● Task instructions
Nothing but the records beneath, reproduced exactly, should appear in the answer.

(Collection entries)
+++++

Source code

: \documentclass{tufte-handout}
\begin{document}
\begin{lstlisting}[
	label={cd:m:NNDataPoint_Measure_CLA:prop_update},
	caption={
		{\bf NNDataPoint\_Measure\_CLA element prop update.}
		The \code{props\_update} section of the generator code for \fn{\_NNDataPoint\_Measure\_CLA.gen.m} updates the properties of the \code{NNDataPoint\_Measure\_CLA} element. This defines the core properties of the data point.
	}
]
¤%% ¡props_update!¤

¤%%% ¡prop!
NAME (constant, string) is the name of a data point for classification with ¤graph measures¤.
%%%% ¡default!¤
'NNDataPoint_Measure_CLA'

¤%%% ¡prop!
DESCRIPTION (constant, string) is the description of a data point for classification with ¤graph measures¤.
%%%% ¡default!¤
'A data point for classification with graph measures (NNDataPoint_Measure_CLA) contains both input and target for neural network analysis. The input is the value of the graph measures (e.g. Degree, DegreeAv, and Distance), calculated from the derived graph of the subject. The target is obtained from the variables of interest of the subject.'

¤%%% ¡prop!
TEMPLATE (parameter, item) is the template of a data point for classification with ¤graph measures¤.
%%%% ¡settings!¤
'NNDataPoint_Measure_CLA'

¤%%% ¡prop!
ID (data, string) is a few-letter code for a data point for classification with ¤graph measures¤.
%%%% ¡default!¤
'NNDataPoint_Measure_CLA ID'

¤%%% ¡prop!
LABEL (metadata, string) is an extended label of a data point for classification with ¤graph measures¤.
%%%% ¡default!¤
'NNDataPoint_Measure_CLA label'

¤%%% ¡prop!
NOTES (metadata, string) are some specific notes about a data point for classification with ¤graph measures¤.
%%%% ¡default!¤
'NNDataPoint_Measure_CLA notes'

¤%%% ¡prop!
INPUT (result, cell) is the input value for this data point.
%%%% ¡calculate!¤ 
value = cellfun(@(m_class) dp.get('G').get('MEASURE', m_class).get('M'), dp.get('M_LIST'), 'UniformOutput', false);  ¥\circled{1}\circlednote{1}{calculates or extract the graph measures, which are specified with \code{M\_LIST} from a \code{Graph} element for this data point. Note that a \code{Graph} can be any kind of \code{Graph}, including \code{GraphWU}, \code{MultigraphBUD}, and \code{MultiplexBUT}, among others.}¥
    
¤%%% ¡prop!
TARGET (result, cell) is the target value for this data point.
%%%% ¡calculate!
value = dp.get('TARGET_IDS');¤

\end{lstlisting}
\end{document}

+++++

● Solution for this exercise
Source code

: \documentclass{tufte-handout}
\begin{document}
\begin{lstlisting}[
	label={cd:m:NNDataPoint_Measure_CLA:prop_update},
	caption={
		{\bf NNDataPoint\_Measure\_CLA element prop update.}
		The \code{props\_update} section of the generator code for \fn{\_NNDataPoint\_Measure\_CLA.gen.m} updates the properties of the \code{NNDataPoint\_Measure\_CLA} element. This defines the core properties of the data point.
	}
]
¤%% ¡props_update!¤

¤%%% ¡prop!
NAME (constant, string) is the name of a data point for classification with ¤graph measures¤.
%%%% ¡default!¤
'NNDataPoint_Measure_CLA'

¤%%% ¡prop!
DESCRIPTION (constant, string) is the description of a data point for classification with ¤graph measures¤.
%%%% ¡default!¤
'A data point for classification with graph measures (NNDataPoint_Measure_CLA) contains both input and target for neural network analysis. The input is the value of the graph measures (e.g. Degree, DegreeAv, and Distance), calculated from the derived graph of the subject. The target is obtained from the variables of interest of the subject.'

¤%%% ¡prop!
TEMPLATE (parameter, item) is the template of a data point for classification with ¤graph measures¤.
%%%% ¡settings!¤
'NNDataPoint_Measure_CLA'

¤%%% ¡prop!
ID (data, string) is a few-letter code for a data point for classification with ¤graph measures¤.
%%%% ¡default!¤
'NNDataPoint_Measure_CLA ID'

¤%%% ¡prop!
LABEL (metadata, string) is an extended label of a data point for classification with ¤graph measures¤.
%%%% ¡default!¤
'NNDataPoint_Measure_CLA label'

¤%%% ¡prop!
NOTES (metadata, string) are some specific notes about a data point for classification with ¤graph measures¤.
%%%% ¡default!¤
'NNDataPoint_Measure_CLA notes'

¤%%% ¡prop!
INPUT (result, cell) is the input value for this data point.
%%%% ¡calculate!¤ 
value = cellfun(@(m_class) dp.get('G').get('MEASURE', m_class).get('M'), dp.get('M_LIST'), 'UniformOutput', false);  ¥\circled{1}\circlednote{1}{calculates or extract the graph measures, which are specified with \code{M\_LIST} from a \code{Graph} element for this data point. Note that a \code{Graph} can be any kind of \code{Graph}, including \code{GraphWU}, \code{MultigraphBUD}, and \code{MultiplexBUT}, among others.}¥
    
¤%%% ¡prop!
TARGET (result, cell) is the target value for this data point.
%%%% ¡calculate!
value = dp.get('TARGET_IDS');¤

\end{lstlisting}
\end{document}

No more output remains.